**Your task:** All lines with the word "loginNameSuggestor" are to be found and copied from the listing.

**Records to process:**
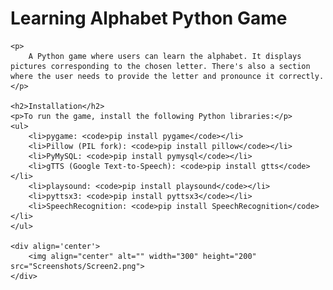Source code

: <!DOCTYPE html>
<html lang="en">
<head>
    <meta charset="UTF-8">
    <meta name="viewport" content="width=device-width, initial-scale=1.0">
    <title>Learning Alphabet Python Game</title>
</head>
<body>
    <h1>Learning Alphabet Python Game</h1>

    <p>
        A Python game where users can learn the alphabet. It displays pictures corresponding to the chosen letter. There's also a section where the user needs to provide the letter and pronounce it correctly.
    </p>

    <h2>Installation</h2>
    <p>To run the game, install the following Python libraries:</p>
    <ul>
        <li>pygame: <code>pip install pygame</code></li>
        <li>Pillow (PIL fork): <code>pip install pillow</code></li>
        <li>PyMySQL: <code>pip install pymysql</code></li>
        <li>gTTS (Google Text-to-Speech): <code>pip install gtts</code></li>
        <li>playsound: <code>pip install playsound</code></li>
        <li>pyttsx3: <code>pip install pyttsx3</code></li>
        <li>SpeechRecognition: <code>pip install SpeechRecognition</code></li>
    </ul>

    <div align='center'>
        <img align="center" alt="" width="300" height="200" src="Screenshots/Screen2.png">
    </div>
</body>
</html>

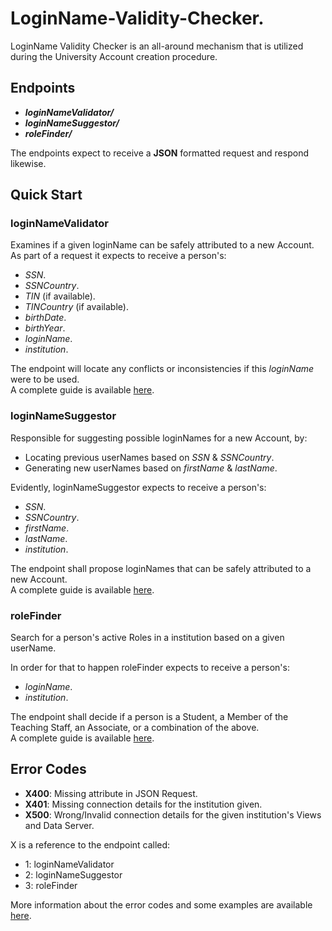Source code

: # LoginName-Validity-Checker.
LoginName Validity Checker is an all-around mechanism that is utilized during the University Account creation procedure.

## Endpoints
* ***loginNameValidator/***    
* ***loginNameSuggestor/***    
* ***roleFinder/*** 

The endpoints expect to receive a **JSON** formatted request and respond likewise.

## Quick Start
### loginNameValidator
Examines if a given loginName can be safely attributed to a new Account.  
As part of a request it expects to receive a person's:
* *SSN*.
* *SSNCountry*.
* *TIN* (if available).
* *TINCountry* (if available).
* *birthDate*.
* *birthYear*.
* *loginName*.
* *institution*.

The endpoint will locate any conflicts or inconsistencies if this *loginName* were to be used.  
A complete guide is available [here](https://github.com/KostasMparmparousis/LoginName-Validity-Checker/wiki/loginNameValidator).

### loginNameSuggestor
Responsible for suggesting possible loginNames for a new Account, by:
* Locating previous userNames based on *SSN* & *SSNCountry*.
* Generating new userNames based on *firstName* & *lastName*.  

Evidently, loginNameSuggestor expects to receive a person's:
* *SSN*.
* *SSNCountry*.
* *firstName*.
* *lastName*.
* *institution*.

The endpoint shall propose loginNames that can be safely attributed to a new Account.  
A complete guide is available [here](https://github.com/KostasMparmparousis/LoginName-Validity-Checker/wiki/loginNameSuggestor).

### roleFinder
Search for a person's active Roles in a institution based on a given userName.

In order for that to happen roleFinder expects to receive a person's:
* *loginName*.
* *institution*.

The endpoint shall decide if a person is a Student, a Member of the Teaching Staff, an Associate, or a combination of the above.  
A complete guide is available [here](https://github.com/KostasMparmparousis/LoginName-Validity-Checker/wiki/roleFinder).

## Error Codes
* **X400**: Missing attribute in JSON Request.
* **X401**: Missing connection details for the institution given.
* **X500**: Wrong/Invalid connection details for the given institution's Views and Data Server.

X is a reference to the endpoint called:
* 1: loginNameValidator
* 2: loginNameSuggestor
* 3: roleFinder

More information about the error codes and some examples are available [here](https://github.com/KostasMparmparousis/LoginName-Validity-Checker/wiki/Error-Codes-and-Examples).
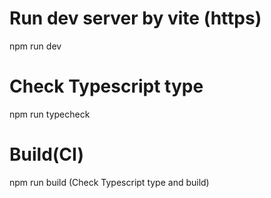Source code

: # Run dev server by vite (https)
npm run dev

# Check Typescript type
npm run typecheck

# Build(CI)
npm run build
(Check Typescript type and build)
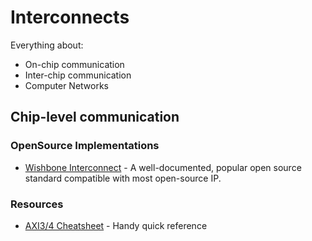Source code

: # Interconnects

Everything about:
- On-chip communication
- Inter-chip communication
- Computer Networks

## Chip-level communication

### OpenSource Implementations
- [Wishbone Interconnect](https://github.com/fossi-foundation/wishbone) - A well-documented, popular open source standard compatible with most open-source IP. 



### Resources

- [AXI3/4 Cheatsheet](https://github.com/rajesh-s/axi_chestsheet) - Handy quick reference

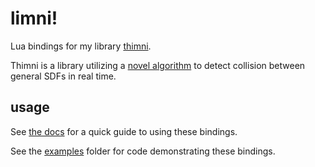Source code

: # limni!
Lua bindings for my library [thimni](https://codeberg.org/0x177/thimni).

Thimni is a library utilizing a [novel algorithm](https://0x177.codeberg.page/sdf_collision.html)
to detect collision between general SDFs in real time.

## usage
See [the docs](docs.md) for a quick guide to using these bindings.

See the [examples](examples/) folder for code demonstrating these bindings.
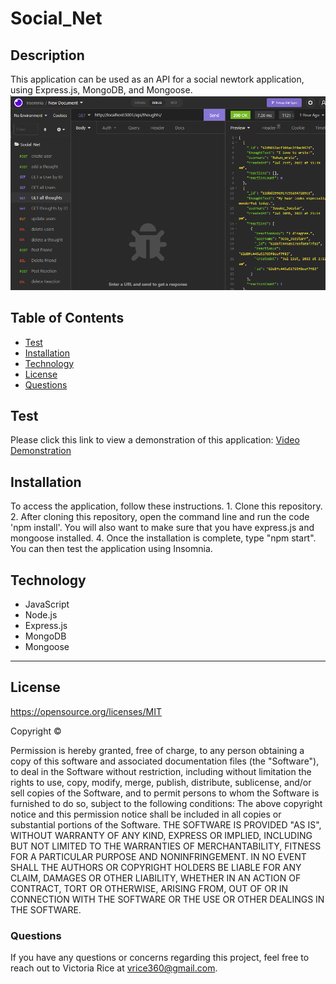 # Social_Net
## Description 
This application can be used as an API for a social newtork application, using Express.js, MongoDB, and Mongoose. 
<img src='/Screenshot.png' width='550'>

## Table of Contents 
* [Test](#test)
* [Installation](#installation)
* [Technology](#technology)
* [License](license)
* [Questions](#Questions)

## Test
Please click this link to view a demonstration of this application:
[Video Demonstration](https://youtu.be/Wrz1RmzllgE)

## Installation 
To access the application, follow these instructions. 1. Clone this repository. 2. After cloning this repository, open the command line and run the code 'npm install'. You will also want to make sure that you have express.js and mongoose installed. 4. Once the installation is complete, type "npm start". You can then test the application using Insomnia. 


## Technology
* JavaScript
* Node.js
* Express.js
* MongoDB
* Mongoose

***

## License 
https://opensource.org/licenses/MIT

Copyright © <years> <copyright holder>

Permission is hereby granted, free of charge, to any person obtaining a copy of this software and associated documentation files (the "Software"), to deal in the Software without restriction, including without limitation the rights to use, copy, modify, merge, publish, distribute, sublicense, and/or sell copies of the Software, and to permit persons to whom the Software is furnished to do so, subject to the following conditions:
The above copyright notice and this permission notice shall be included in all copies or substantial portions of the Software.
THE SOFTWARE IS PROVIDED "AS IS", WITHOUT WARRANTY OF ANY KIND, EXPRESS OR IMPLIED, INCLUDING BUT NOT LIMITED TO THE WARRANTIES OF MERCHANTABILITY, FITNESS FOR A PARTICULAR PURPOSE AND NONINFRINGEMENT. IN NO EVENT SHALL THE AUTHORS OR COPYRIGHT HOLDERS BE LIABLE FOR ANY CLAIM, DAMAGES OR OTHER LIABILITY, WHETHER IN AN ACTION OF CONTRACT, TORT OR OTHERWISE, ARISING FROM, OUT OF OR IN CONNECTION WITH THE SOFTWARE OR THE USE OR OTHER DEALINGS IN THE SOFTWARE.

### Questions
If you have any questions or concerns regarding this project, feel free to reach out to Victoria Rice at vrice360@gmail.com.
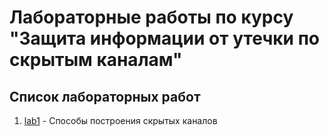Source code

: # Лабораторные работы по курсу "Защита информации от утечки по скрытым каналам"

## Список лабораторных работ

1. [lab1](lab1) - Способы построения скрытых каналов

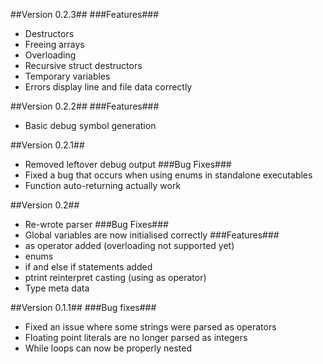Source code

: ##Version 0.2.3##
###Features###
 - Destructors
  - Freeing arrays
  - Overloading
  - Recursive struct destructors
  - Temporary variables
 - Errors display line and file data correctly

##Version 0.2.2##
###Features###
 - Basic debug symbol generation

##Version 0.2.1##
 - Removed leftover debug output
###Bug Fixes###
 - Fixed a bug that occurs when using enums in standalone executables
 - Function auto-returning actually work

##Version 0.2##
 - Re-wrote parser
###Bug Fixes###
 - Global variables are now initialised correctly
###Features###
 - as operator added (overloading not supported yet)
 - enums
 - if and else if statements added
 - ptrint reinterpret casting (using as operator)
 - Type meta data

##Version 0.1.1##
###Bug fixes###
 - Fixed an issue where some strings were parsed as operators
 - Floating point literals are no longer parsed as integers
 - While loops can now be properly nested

**Answer:**
* ***loginNameSuggestor/***    
### loginNameSuggestor
Evidently, loginNameSuggestor expects to receive a person's:
A complete guide is available [here](https://github.com/KostasMparmparousis/LoginName-Validity-Checker/wiki/loginNameSuggestor).
* 2: loginNameSuggestor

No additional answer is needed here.